Elevated Error Rate for ChatGPT and API

Resolved·Degraded performance

We’ve published a write-up of this incidentRead the write-up

Read it here

Affected components

Nov 25, 2024, 07:03 PM

11:03 PM

Updates

Write-up published

Read it here

Resolved

Summary

On November 25, 2024 starting at 10:15am PT, a large portion of both API and ChatGPT traffic failed with timeouts and 503 error codes.

ChatGPT saw degraded performance for Paid and Enterprise from 10:15 to 12pm, spiking at a 13% error rate for Paid and 23% error rate for Enterprise. Degraded performance for Free continued until 1:20pm. Search in ChatGPT was also disabled between 11:15am and 12:05pm.

API impact was most pronounced across the gpt-4-turbo-preview, gpt-4-o125-preview, and text-embedding-3-large models, where clients saw increased latency and error rates between 10:15am until as late as 1pm.

Root cause & mitigation

A global change to Kubernetes namespace labels inadvertently triggered a recomputation of metadata by our networking layer. This change rolled out to our small clusters safely but overwhelmed the control plane in three of our largest GPU clusters, leading to cascading failures, significant latency, and elevated error rates across multiple OpenAI products.

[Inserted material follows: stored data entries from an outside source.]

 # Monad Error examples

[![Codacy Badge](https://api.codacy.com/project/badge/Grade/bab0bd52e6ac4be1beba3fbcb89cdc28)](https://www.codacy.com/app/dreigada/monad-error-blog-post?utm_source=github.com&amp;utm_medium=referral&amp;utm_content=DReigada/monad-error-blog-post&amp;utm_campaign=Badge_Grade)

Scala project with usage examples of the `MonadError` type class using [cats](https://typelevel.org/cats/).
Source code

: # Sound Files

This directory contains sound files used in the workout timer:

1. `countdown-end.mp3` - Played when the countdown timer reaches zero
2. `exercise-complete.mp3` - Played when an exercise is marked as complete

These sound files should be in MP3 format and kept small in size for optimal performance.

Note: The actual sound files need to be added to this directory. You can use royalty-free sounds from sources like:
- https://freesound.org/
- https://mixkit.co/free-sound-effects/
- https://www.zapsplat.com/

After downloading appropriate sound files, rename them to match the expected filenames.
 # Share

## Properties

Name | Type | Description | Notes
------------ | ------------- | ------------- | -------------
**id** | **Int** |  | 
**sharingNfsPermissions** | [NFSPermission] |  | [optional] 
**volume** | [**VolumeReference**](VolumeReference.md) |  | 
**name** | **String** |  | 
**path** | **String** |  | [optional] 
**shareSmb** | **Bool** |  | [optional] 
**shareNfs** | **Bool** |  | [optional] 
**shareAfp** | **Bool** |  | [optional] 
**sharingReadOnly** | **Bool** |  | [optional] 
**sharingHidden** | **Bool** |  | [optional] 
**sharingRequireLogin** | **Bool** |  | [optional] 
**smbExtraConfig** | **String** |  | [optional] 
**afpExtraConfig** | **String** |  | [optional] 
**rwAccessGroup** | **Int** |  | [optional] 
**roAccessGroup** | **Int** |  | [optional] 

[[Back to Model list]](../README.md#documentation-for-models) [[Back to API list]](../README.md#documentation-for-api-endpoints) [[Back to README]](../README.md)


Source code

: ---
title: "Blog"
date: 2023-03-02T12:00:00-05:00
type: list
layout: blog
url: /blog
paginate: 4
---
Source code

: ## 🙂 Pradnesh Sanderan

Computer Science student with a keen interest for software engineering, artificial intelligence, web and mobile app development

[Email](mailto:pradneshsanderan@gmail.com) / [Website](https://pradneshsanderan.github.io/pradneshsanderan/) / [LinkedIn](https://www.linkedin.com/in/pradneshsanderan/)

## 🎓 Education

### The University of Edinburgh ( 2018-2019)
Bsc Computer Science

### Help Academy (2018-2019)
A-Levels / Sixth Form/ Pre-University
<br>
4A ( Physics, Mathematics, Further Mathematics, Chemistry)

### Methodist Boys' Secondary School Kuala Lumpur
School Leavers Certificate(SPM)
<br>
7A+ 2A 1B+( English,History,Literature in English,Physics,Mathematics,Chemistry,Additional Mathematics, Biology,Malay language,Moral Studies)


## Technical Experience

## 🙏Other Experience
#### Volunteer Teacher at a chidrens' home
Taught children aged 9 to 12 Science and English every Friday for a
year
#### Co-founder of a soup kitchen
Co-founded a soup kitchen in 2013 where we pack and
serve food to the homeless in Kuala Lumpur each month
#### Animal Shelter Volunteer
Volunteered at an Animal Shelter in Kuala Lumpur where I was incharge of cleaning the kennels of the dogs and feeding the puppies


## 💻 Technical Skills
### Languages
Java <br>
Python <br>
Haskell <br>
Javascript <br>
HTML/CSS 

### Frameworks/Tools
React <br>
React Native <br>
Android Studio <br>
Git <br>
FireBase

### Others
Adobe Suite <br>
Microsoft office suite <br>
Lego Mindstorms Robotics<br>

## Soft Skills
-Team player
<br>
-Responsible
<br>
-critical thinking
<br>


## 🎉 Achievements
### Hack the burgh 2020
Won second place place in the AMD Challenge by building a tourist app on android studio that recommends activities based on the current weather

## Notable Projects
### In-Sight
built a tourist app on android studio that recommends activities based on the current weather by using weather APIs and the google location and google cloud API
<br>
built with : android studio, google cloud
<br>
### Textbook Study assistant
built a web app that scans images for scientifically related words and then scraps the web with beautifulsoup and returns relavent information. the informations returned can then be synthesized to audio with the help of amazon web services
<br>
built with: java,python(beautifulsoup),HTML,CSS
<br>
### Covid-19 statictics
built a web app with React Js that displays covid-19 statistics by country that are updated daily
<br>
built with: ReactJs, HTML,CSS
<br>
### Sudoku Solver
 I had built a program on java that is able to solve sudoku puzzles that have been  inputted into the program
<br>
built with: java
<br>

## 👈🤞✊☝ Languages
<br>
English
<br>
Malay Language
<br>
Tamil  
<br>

We mitigated impact by manually moving workloads out of the impacted clusters, which itself was made more complex due to the unresponsive control plane in these large clusters.

Once we identified the root cause, we worked with our cloud provider to scale up the number of control plane nodes while simultaneously scaling down the number of data plane nodes. This allowed the control plane to recover and we have since moved some major workloads back into these clusters with additional protections.

Prevention

In the short term, we've already:

Locked namespace changes to ensure that we don't see a recurrence of this incident
Frozen certain types of infrastructure deploys

We're continuing to work on:

Allowlisting identities to prevent a recurrence of this class of incidents
Improvements to our GPU load balancing logic to ensure that traffic gets automatically re-routed more effectively when possible

We're also investing in several critical improvements across our infrastructure – specifically, improving change management for fleet-wide infrastructure changes.

We know that our customers rely on OpenAI to be available, and that extended outages like these are especially damaging. We're investing heavily in these areas and will continue to improve our service reliability in the coming days and months.

Fri, Dec 6, 2024, 10:28 PM

Resolved

This issue has now been resolved.Starting at 10:20am PT, customers experienced elevated errors on ChatGPT and API.ChatGPT was mostly recovered by 11:55am PT, with some free plan customers continuing to experience issues until 1:20pm PT.API performance was recovered for most customers by 1:30pm PT, with a smaller number of customers continuing to experience issues until 3:45pm PT.

Tue, Nov 26, 2024, 12:15 AM(1 week earlier)

Monitoring

We have implemented a fix for all API models with the exception of 'gpt-4-1106-preview', which we are continuing to work on. We are continuing to monitor performance for across all APIs as well as ChatGPT, and will post an update as soon as able.

Mon, Nov 25, 2024, 11:03 PM(1 hour earlier)

Identified

We have resolved issues surrounding ChatGPT. Some GPT-4 class models (excluding 4o class) accessed by API may continue to experience elevated errors. We are continuing to work towards resolution, and will provide an update as soon as able.

Mon, Nov 25, 2024, 10:27 PM(35 minutes earlier)

Identified

We are continuing to work towards resolving the issue, and will provide an update as soon as possible.

Mon, Nov 25, 2024, 09:21 PM(1 hour earlier)

Identified

We are continuing to work towards resolving the issue, and will provide an update as soon as possible.

Mon, Nov 25, 2024, 08:18 PM(1 hour earlier)

Identified

We have identified that this issue may also cause elevated errors in the API. We are continuing to work towards implementing a fix.

Mon, Nov 25, 2024, 07:33 PM(45 minutes earlier)

Identified

We have identified the root cause of this issue, and are currently working to implement a fix.

Mon, Nov 25, 2024, 07:11 PM(21 minutes earlier)

Investigating

We are currently experiencing elevated error rates for ChatGPT. We are currently investigating.

Mon, Nov 25, 2024, 07:03 PM

Availability metrics are reported at an aggregate level across all tiers, models and error types. Individual customer availability may vary depending on their subscription tier as well as the specific model and API features in use.